Spatial Analysis

Last updated on 2025-12-05 | Edit this page

Estimated time: 101 minutes

Overview

Questions

What is PySAL and what can it do for spatial analysis?
How do we compute spatial weights and perform spatial autocorrelation?
How do we interpret results like Moran’s I?

Objectives

Understand the purpose of PySAL in spatial data science
Learn how to load spatial data using GeoPandas
Construct spatial weight matrices
Compute Global Moran’s I using PySAL
Visualize spatial clustering and spatial autocorrelation

Why is PySAL Important?

PySAL (Python Spatial Analysis Library) is one of the most widely used toolkits for working with spatial data in Python. Unlike traditional statistical libraries, PySAL is designed specifically for datasets where location matters — where observations influence nearby observations, and spatial patterns may not be random.

Geographers, urban planners, environmental scientists, epidemiologists, and data analysts use PySAL to identify spatial relationships, detect clustering, and build models that incorporate proximity and geography.

What PySAL Helps Us Understand

Where events cluster or disperse across space
Whether high or low values form hotspots or coldspots
How neighborhoods influence one another (spatial dependency)
Spatial inequality patterns in income, population, crime, disease, etc.
Geographic diffusion (wildfire spread, disease transmission, migration flows)
Environmental change and land-use impacts

Why Researchers Use PySAL

Built for spatial statistics — tools that general libraries lack
Easy integration with GeoPandas, raster data, and shapefiles
Provides standard spatial methods such as:
- Spatial weights (Queen, Rook, KNN, Distance-based)
- Global & Local Moran’s I (LISA)
- Spatial clustering & hotspot detection
- Spatial regression models
Enables data-driven decision making in geography
Scales from local studies to large regional/global analyses
Helps test spatial hypotheses scientifically instead of visually

Spatial Analysis in Context

Spatial analysis answers questions like:

Question	PySAL Method
Do areas with high values cluster together?	Moran’s I
Where are hotspots located?	Local Moran / LISA maps
What counts as a neighbor?	Spatial weights matrices
Are patterns random or significant?	Monte Carlo permutation tests
How do variables influence each other across space?	Spatial regression

PySAL makes these methods accessible in Python, allowing analysts to move from maps to statistical evidence — revealing underlying spatial patterns that are not visible from visualization alone.

Introduction

PySAL is the Python Spatial Analysis Library — a powerful, open-source toolkit for working with spatial data. It provides tools for:

spatial weights
spatial autocorrelation
clustering
spatial regression
neighborhood analysis

This tutorial introduces the core PySAL workflow, closely following the structure used in your uploaded notebook.

We will cover:

Loading polygon or point data
Building spatial weights
Running Global Moran’s I
Visualizing results

This tutorial assumes basic familiarity with pandas, geopandas, and Python.

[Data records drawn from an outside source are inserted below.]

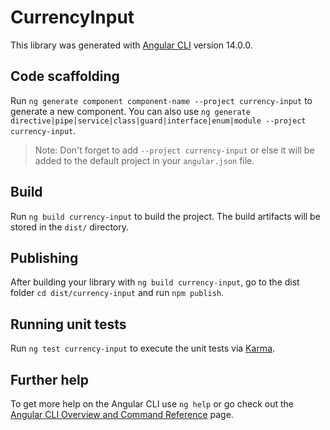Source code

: # CurrencyInput

This library was generated with [Angular CLI](https://github.com/angular/angular-cli) version 14.0.0.

## Code scaffolding

Run `ng generate component component-name --project currency-input` to generate a new component. You can also use `ng generate directive|pipe|service|class|guard|interface|enum|module --project currency-input`.
> Note: Don't forget to add `--project currency-input` or else it will be added to the default project in your `angular.json` file. 

## Build

Run `ng build currency-input` to build the project. The build artifacts will be stored in the `dist/` directory.

## Publishing

After building your library with `ng build currency-input`, go to the dist folder `cd dist/currency-input` and run `npm publish`.

## Running unit tests

Run `ng test currency-input` to execute the unit tests via [Karma](https://karma-runner.github.io).

## Further help

To get more help on the Angular CLI use `ng help` or go check out the [Angular CLI Overview and Command Reference](https://angular.io/cli) page.
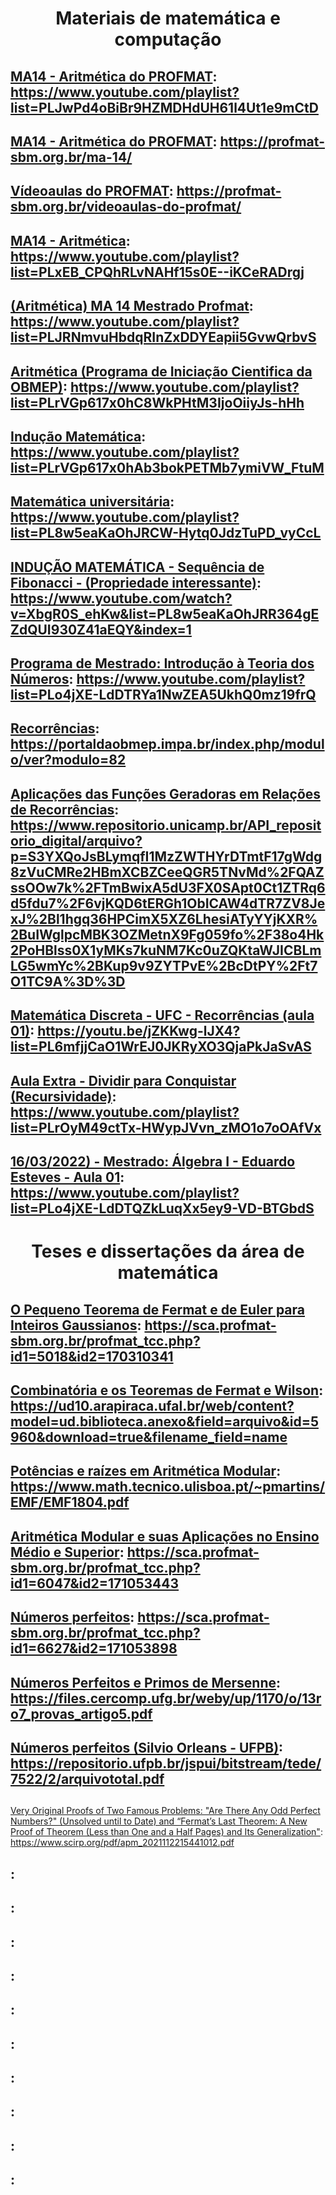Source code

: # <div style="text-align: center;"> Materiais de matemática e computação </div>

## <u>MA14 - Aritmética do PROFMAT</u>: https://www.youtube.com/playlist?list=PLJwPd4oBiBr9HZMDHdUH61l4Ut1e9mCtD

## <u>MA14 - Aritmética do PROFMAT</u>: https://profmat-sbm.org.br/ma-14/

## <u>Vídeoaulas do PROFMAT</u>: https://profmat-sbm.org.br/videoaulas-do-profmat/

## <u>MA14 - Aritmética</u>: https://www.youtube.com/playlist?list=PLxEB_CPQhRLvNAHf15s0E--iKCeRADrgj

## <u>(Aritmética) MA 14 Mestrado Profmat</u>: https://www.youtube.com/playlist?list=PLJRNmvuHbdqRInZxDDYEapii5GvwQrbvS

## <u>Aritmética (Programa de Iniciação Cientifica da OBMEP)</u>: https://www.youtube.com/playlist?list=PLrVGp617x0hC8WkPHtM3IjoOiiyJs-hHh

## <u>Indução Matemática</u>: https://www.youtube.com/playlist?list=PLrVGp617x0hAb3bokPETMb7ymiVW_FtuM

## <u>Matemática universitária</u>: https://www.youtube.com/playlist?list=PL8w5eaKaOhJRCW-Hytq0JdzTuPD_vyCcL

## <u>INDUÇÃO MATEMÁTICA - Sequência de Fibonacci - (Propriedade interessante)</u>: https://www.youtube.com/watch?v=XbgR0S_ehKw&list=PL8w5eaKaOhJRR364gEZdQUI930Z41aEQY&index=1

## <u>Programa de Mestrado: Introdução à Teoria dos Números</u>: https://www.youtube.com/playlist?list=PLo4jXE-LdDTRYa1NwZEA5UkhQ0mz19frQ

## <u>Recorrências</u>: https://portaldaobmep.impa.br/index.php/modulo/ver?modulo=82

## <u>Aplicações das Funções Geradoras em Relações de Recorrências</u>: https://www.repositorio.unicamp.br/API_repositorio_digital/arquivo?p=S3YXQoJsBLymqfI1MzZWTHYrDTmtF17gWdg8zVuCMRe2HBmXCBZCeeQGR5TNvMd%2FQAZssOOw7k%2FTmBwixA5dU3FX0SApt0Ct1ZTRq6d5fdu7%2F6vjKQD6tERGh1ObICAW4dTR7ZV8JexJ%2Bl1hgq36HPCimX5XZ6LhesiATyYYjKXR%2BuIWglpcMBK3OZMetnX9Fg059fo%2F38o4Hk2PoHBlss0X1yMKs7kuNM7Kc0uZQKtaWJICBLmLG5wmYc%2BKup9v9ZYTPvE%2BcDtPY%2Ft7O1TC9A%3D%3D

## <u>Matemática Discreta - UFC - Recorrências (aula 01)</u>: https://youtu.be/jZKKwg-lJX4?list=PL6mfjjCaO1WrEJ0JKRyXO3QjaPkJaSvAS

## <u>Aula Extra - Dividir para Conquistar (Recursividade)</u>: https://www.youtube.com/playlist?list=PLrOyM49ctTx-HWypJVvn_zMO1o7oOAfVx

## <u>16/03/2022) - Mestrado: Álgebra I - Eduardo Esteves - Aula 01</u>: https://www.youtube.com/playlist?list=PLo4jXE-LdDTQZkLuqXx5ey9-VD-BTGbdS

<!-- Novo título de seção -->

# <div style="text-align: center;"> Teses e dissertações da área de matemática </div>

## <u>O Pequeno Teorema de Fermat e de Euler para Inteiros Gaussianos</u>: https://sca.profmat-sbm.org.br/profmat_tcc.php?id1=5018&id2=170310341

## <u>Combinatória e os Teoremas de Fermat e Wilson</u>: https://ud10.arapiraca.ufal.br/web/content?model=ud.biblioteca.anexo&field=arquivo&id=5960&download=true&filename_field=name

## <u>Potências e raízes em Aritmética Modular</u>: https://www.math.tecnico.ulisboa.pt/~pmartins/EMF/EMF1804.pdf

## <u>Aritmética Modular e suas Aplicações no Ensino Médio e Superior</u>: https://sca.profmat-sbm.org.br/profmat_tcc.php?id1=6047&id2=171053443

## <u>Números perfeitos</u>: https://sca.profmat-sbm.org.br/profmat_tcc.php?id1=6627&id2=171053898

## <u>Números Perfeitos e Primos de Mersenne</u>: https://files.cercomp.ufg.br/weby/up/1170/o/13ro7_provas_artigo5.pdf

## <u>Números perfeitos (Silvio Orleans - UFPB)</u>: https://repositorio.ufpb.br/jspui/bitstream/tede/7522/2/arquivototal.pdf

## <u>
Very Original Proofs of Two Famous Problems: "Are There Any Odd Perfect Numbers?" (Unsolved until to Date) and “Fermat’s Last Theorem: A New Proof of Theorem (Less than One and a Half Pages) and Its Generalization"</u>: https://www.scirp.org/pdf/apm_2021112215441012.pdf

## <u> </u>: 

## <u> </u>: 

## <u> </u>: 

## <u> </u>: 

## <u> </u>: 

## <u> </u>: 

## <u> </u>: 

## <u> </u>: 

## <u> </u>: 

## <u> </u>: 



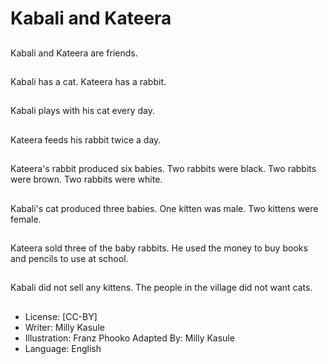 # Kabali and Kateera

##
Kabali and Kateera are friends.

##
Kabali has a cat. Kateera has a rabbit.

##
Kabali plays with his cat every day.

##
Kateera feeds his rabbit twice a day.

##
Kateera's rabbit produced six babies. Two rabbits were black.
Two rabbits were brown. Two rabbits were white.

##
Kabali's cat produced three babies. One kitten was male. Two
kittens were female.

##
Kateera sold three of the baby rabbits. He used the money to
buy books and pencils to use at school.

##
Kabali did not sell any kittens. The people in the village did
not want cats.

##
* License: [CC-BY]
* Writer: Milly Kasule
* Illustration: Franz Phooko
Adapted By: Milly Kasule
* Language: English
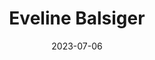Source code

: ---
title: Eveline Balsiger
sort: Balsiger Eveline
date: 2023-07-06
role: Assistenin der Geschäftsleitung
email: eveline.balsiger@procedere-cmg.ch
phone: 062 207 00 15
edu:
  - Dipl. Einkaufsfachfrau FA
  - Berufsbildnerin KV
  - Dipl. Kaumännische Ausbildung EFZ
core:
  - Berufliche Integration
---
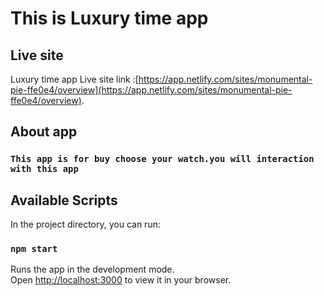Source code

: # This is Luxury time app
## Live site

 Luxury time app Live site link :[https://app.netlify.com/sites/monumental-pie-ffe0e4/overview](https://app.netlify.com/sites/monumental-pie-ffe0e4/overview).

## About app

 ###   `This app is for buy choose your watch.you will interaction with this app`


## Available Scripts

In the project directory, you can run:

### `npm start`

Runs the app in the development mode.\
Open [http://localhost:3000](http://localhost:3000) to view it in your browser.

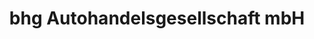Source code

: ---
title: "bhg Autohandelsgesellschaft mbH"
url: /rottweil/bhg-autohandelsgesellschaft-mbh/
shop: Autohaus
---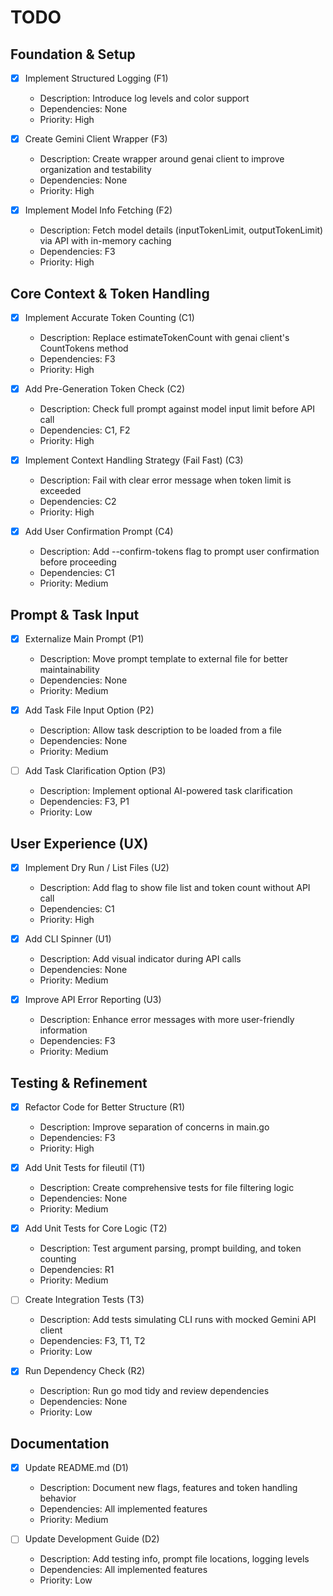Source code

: # TODO

## Foundation & Setup
- [x] Implement Structured Logging (F1)
  - Description: Introduce log levels and color support
  - Dependencies: None
  - Priority: High

- [x] Create Gemini Client Wrapper (F3)
  - Description: Create wrapper around genai client to improve organization and testability
  - Dependencies: None
  - Priority: High

- [x] Implement Model Info Fetching (F2)
  - Description: Fetch model details (inputTokenLimit, outputTokenLimit) via API with in-memory caching
  - Dependencies: F3
  - Priority: High

## Core Context & Token Handling
- [x] Implement Accurate Token Counting (C1)
  - Description: Replace estimateTokenCount with genai client's CountTokens method
  - Dependencies: F3
  - Priority: High

- [x] Add Pre-Generation Token Check (C2)
  - Description: Check full prompt against model input limit before API call
  - Dependencies: C1, F2
  - Priority: High

- [x] Implement Context Handling Strategy (Fail Fast) (C3)
  - Description: Fail with clear error message when token limit is exceeded
  - Dependencies: C2
  - Priority: High

- [x] Add User Confirmation Prompt (C4)
  - Description: Add --confirm-tokens flag to prompt user confirmation before proceeding
  - Dependencies: C1
  - Priority: Medium

## Prompt & Task Input
- [x] Externalize Main Prompt (P1)
  - Description: Move prompt template to external file for better maintainability
  - Dependencies: None
  - Priority: Medium

- [x] Add Task File Input Option (P2)
  - Description: Allow task description to be loaded from a file
  - Dependencies: None
  - Priority: Medium

- [ ] Add Task Clarification Option (P3)
  - Description: Implement optional AI-powered task clarification
  - Dependencies: F3, P1
  - Priority: Low

## User Experience (UX)
- [x] Implement Dry Run / List Files (U2)
  - Description: Add flag to show file list and token count without API call
  - Dependencies: C1
  - Priority: High

- [x] Add CLI Spinner (U1)
  - Description: Add visual indicator during API calls
  - Dependencies: None
  - Priority: Medium

- [x] Improve API Error Reporting (U3)
  - Description: Enhance error messages with more user-friendly information
  - Dependencies: F3
  - Priority: Medium

## Testing & Refinement
- [x] Refactor Code for Better Structure (R1)
  - Description: Improve separation of concerns in main.go
  - Dependencies: F3
  - Priority: High

- [x] Add Unit Tests for fileutil (T1)
  - Description: Create comprehensive tests for file filtering logic
  - Dependencies: None
  - Priority: Medium

- [x] Add Unit Tests for Core Logic (T2)
  - Description: Test argument parsing, prompt building, and token counting
  - Dependencies: R1
  - Priority: Medium

- [ ] Create Integration Tests (T3)
  - Description: Add tests simulating CLI runs with mocked Gemini API client
  - Dependencies: F3, T1, T2
  - Priority: Low

- [x] Run Dependency Check (R2)
  - Description: Run go mod tidy and review dependencies
  - Dependencies: None
  - Priority: Low

## Documentation
- [x] Update README.md (D1)
  - Description: Document new flags, features and token handling behavior
  - Dependencies: All implemented features
  - Priority: Medium

- [ ] Update Development Guide (D2)
  - Description: Add testing info, prompt file locations, logging levels
  - Dependencies: All implemented features
  - Priority: Low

What you need to know for Carpentries lessons:

questions prime the learner for the lesson.
objectives state what skills will be gained.
keypoints summarize what was learned.

Instructor Note

Learners may struggle initially with spatial weights (rook, queen, k-nearest). Spend extra time walking through simple diagrams before showing code.

1. Loading Spatial Data

PySAL works seamlessly with GeoPandas.
Here’s a simple example using a polygon shapefile:

PYTHON

import geopandas as gpd

gdf = gpd.read_file("data/shapes.shp")
gdf.head()

Plot the boundaries:

PYTHON

gdf.plot(edgecolor="black", figsize=(6,6))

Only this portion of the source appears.